DATA
Content starts
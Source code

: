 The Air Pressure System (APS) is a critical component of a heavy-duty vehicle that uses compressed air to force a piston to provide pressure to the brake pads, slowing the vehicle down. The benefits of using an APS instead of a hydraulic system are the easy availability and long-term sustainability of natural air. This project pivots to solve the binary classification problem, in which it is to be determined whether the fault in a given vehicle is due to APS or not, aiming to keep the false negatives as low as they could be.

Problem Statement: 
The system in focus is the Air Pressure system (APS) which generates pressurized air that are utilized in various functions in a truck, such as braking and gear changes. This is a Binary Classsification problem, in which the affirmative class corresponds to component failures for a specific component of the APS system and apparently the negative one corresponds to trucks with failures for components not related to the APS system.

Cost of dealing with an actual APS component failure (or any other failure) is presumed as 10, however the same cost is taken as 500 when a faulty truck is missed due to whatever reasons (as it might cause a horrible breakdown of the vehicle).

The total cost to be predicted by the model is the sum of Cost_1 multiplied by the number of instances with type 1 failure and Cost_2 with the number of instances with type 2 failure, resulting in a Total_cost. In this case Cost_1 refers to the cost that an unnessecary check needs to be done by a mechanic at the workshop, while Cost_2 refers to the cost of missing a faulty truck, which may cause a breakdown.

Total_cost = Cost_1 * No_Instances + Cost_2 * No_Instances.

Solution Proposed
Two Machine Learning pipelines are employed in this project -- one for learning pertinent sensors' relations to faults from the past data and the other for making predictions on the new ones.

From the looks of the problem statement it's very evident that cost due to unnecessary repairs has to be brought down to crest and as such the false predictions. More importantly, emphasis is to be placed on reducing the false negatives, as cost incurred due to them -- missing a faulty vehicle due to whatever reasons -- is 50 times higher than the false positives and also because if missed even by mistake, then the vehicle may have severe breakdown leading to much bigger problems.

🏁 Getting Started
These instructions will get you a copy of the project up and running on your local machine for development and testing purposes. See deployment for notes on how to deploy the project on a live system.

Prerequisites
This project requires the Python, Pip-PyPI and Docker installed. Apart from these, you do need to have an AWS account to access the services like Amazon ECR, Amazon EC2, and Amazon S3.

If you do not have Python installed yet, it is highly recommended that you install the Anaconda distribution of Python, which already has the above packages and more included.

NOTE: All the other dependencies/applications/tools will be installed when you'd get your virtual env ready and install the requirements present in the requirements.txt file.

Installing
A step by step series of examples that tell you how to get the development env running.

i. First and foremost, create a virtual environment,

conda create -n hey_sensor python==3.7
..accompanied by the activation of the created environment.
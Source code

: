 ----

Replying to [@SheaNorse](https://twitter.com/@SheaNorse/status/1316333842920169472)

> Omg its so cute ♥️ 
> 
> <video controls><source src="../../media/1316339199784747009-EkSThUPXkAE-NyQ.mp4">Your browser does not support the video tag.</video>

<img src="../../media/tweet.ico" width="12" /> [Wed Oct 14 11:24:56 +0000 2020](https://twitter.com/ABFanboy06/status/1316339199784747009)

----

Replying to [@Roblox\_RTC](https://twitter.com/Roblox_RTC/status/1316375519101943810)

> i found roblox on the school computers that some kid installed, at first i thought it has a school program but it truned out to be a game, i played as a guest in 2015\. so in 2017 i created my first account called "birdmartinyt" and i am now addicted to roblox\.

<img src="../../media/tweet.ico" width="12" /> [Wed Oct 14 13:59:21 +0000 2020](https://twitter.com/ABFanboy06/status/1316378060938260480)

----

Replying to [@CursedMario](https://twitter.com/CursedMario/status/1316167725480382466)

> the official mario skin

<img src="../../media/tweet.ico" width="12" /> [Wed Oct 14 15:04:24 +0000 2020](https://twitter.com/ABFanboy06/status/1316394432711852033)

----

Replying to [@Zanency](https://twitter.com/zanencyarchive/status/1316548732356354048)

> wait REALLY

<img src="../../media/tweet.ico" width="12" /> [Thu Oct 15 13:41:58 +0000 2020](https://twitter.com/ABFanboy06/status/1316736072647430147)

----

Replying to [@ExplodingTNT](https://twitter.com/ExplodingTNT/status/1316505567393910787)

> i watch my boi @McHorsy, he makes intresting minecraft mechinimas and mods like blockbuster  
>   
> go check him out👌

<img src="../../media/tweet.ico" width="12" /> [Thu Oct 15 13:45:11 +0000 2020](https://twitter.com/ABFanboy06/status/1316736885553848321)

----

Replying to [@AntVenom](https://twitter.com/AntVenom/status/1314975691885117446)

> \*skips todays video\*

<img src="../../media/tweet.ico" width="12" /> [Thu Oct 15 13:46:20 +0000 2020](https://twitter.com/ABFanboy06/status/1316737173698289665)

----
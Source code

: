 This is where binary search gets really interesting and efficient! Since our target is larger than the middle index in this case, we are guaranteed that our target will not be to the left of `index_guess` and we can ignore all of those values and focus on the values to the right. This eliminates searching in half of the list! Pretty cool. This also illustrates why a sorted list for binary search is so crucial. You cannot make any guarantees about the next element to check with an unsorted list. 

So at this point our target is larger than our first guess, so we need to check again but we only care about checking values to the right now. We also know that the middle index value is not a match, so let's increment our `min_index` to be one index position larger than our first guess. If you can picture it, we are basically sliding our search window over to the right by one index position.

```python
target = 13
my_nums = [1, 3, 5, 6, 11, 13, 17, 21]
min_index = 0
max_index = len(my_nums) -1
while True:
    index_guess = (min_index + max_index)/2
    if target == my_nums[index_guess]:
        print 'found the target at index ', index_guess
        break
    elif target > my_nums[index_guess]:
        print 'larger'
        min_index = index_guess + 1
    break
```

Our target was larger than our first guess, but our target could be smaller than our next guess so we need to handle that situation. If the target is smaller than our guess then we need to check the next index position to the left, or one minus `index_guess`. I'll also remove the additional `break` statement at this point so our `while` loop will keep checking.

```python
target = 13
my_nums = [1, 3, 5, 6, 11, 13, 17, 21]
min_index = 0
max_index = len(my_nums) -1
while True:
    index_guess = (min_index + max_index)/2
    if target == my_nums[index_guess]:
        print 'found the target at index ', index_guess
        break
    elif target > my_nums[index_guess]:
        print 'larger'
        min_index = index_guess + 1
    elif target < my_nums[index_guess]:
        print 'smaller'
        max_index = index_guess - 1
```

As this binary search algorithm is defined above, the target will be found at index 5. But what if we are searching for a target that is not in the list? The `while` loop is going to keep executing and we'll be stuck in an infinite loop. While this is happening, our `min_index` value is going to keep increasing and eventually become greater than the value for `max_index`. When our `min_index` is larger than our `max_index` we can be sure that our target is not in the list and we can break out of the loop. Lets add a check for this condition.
Content ends
TASK STATEMENT
Retype the records exactly.

SOLVED PROBLEM
Source code

: The Air Pressure System (APS) is a critical component of a heavy-duty vehicle that uses compressed air to force a piston to provide pressure to the brake pads, slowing the vehicle down. The benefits of using an APS instead of a hydraulic system are the easy availability and long-term sustainability of natural air. This project pivots to solve the binary classification problem, in which it is to be determined whether the fault in a given vehicle is due to APS or not, aiming to keep the false negatives as low as they could be.

Problem Statement: 
The system in focus is the Air Pressure system (APS) which generates pressurized air that are utilized in various functions in a truck, such as braking and gear changes. This is a Binary Classsification problem, in which the affirmative class corresponds to component failures for a specific component of the APS system and apparently the negative one corresponds to trucks with failures for components not related to the APS system.

Cost of dealing with an actual APS component failure (or any other failure) is presumed as 10, however the same cost is taken as 500 when a faulty truck is missed due to whatever reasons (as it might cause a horrible breakdown of the vehicle).

The total cost to be predicted by the model is the sum of Cost_1 multiplied by the number of instances with type 1 failure and Cost_2 with the number of instances with type 2 failure, resulting in a Total_cost. In this case Cost_1 refers to the cost that an unnessecary check needs to be done by a mechanic at the workshop, while Cost_2 refers to the cost of missing a faulty truck, which may cause a breakdown.

Total_cost = Cost_1 * No_Instances + Cost_2 * No_Instances.

Solution Proposed
Two Machine Learning pipelines are employed in this project -- one for learning pertinent sensors' relations to faults from the past data and the other for making predictions on the new ones.

From the looks of the problem statement it's very evident that cost due to unnecessary repairs has to be brought down to crest and as such the false predictions. More importantly, emphasis is to be placed on reducing the false negatives, as cost incurred due to them -- missing a faulty vehicle due to whatever reasons -- is 50 times higher than the false positives and also because if missed even by mistake, then the vehicle may have severe breakdown leading to much bigger problems.

🏁 Getting Started
These instructions will get you a copy of the project up and running on your local machine for development and testing purposes. See deployment for notes on how to deploy the project on a live system.

Prerequisites
This project requires the Python, Pip-PyPI and Docker installed. Apart from these, you do need to have an AWS account to access the services like Amazon ECR, Amazon EC2, and Amazon S3.

If you do not have Python installed yet, it is highly recommended that you install the Anaconda distribution of Python, which already has the above packages and more included.

NOTE: All the other dependencies/applications/tools will be installed when you'd get your virtual env ready and install the requirements present in the requirements.txt file.

Installing
A step by step series of examples that tell you how to get the development env running.

i. First and foremost, create a virtual environment,

conda create -n hey_sensor python==3.7
..accompanied by the activation of the created environment.
Source code

: ----

Replying to [@SheaNorse](https://twitter.com/@SheaNorse/status/1316333842920169472)

> Omg its so cute ♥️ 
> 
> <video controls><source src="../../media/1316339199784747009-EkSThUPXkAE-NyQ.mp4">Your browser does not support the video tag.</video>

<img src="../../media/tweet.ico" width="12" /> [Wed Oct 14 11:24:56 +0000 2020](https://twitter.com/ABFanboy06/status/1316339199784747009)

----

Replying to [@Roblox\_RTC](https://twitter.com/Roblox_RTC/status/1316375519101943810)

> i found roblox on the school computers that some kid installed, at first i thought it has a school program but it truned out to be a game, i played as a guest in 2015\. so in 2017 i created my first account called "birdmartinyt" and i am now addicted to roblox\.

<img src="../../media/tweet.ico" width="12" /> [Wed Oct 14 13:59:21 +0000 2020](https://twitter.com/ABFanboy06/status/1316378060938260480)

----

Replying to [@CursedMario](https://twitter.com/CursedMario/status/1316167725480382466)

> the official mario skin

<img src="../../media/tweet.ico" width="12" /> [Wed Oct 14 15:04:24 +0000 2020](https://twitter.com/ABFanboy06/status/1316394432711852033)

----

Replying to [@Zanency](https://twitter.com/zanencyarchive/status/1316548732356354048)

> wait REALLY

<img src="../../media/tweet.ico" width="12" /> [Thu Oct 15 13:41:58 +0000 2020](https://twitter.com/ABFanboy06/status/1316736072647430147)

----

Replying to [@ExplodingTNT](https://twitter.com/ExplodingTNT/status/1316505567393910787)

> i watch my boi @McHorsy, he makes intresting minecraft mechinimas and mods like blockbuster  
>   
> go check him out👌

<img src="../../media/tweet.ico" width="12" /> [Thu Oct 15 13:45:11 +0000 2020](https://twitter.com/ABFanboy06/status/1316736885553848321)

----

Replying to [@AntVenom](https://twitter.com/AntVenom/status/1314975691885117446)

> \*skips todays video\*

<img src="../../media/tweet.ico" width="12" /> [Thu Oct 15 13:46:20 +0000 2020](https://twitter.com/ABFanboy06/status/1316737173698289665)

----
Source code

: This is where binary search gets really interesting and efficient! Since our target is larger than the middle index in this case, we are guaranteed that our target will not be to the left of `index_guess` and we can ignore all of those values and focus on the values to the right. This eliminates searching in half of the list! Pretty cool. This also illustrates why a sorted list for binary search is so crucial. You cannot make any guarantees about the next element to check with an unsorted list. 

So at this point our target is larger than our first guess, so we need to check again but we only care about checking values to the right now. We also know that the middle index value is not a match, so let's increment our `min_index` to be one index position larger than our first guess. If you can picture it, we are basically sliding our search window over to the right by one index position.

```python
target = 13
my_nums = [1, 3, 5, 6, 11, 13, 17, 21]
min_index = 0
max_index = len(my_nums) -1
while True:
    index_guess = (min_index + max_index)/2
    if target == my_nums[index_guess]:
        print 'found the target at index ', index_guess
        break
    elif target > my_nums[index_guess]:
        print 'larger'
        min_index = index_guess + 1
    break
```

Our target was larger than our first guess, but our target could be smaller than our next guess so we need to handle that situation. If the target is smaller than our guess then we need to check the next index position to the left, or one minus `index_guess`. I'll also remove the additional `break` statement at this point so our `while` loop will keep checking.

```python
target = 13
my_nums = [1, 3, 5, 6, 11, 13, 17, 21]
min_index = 0
max_index = len(my_nums) -1
while True:
    index_guess = (min_index + max_index)/2
    if target == my_nums[index_guess]:
        print 'found the target at index ', index_guess
        break
    elif target > my_nums[index_guess]:
        print 'larger'
        min_index = index_guess + 1
    elif target < my_nums[index_guess]:
        print 'smaller'
        max_index = index_guess - 1
```

As this binary search algorithm is defined above, the target will be found at index 5. But what if we are searching for a target that is not in the list? The `while` loop is going to keep executing and we'll be stuck in an infinite loop. While this is happening, our `min_index` value is going to keep increasing and eventually become greater than the value for `max_index`. When our `min_index` is larger than our `max_index` we can be sure that our target is not in the list and we can break out of the loop. Lets add a check for this condition.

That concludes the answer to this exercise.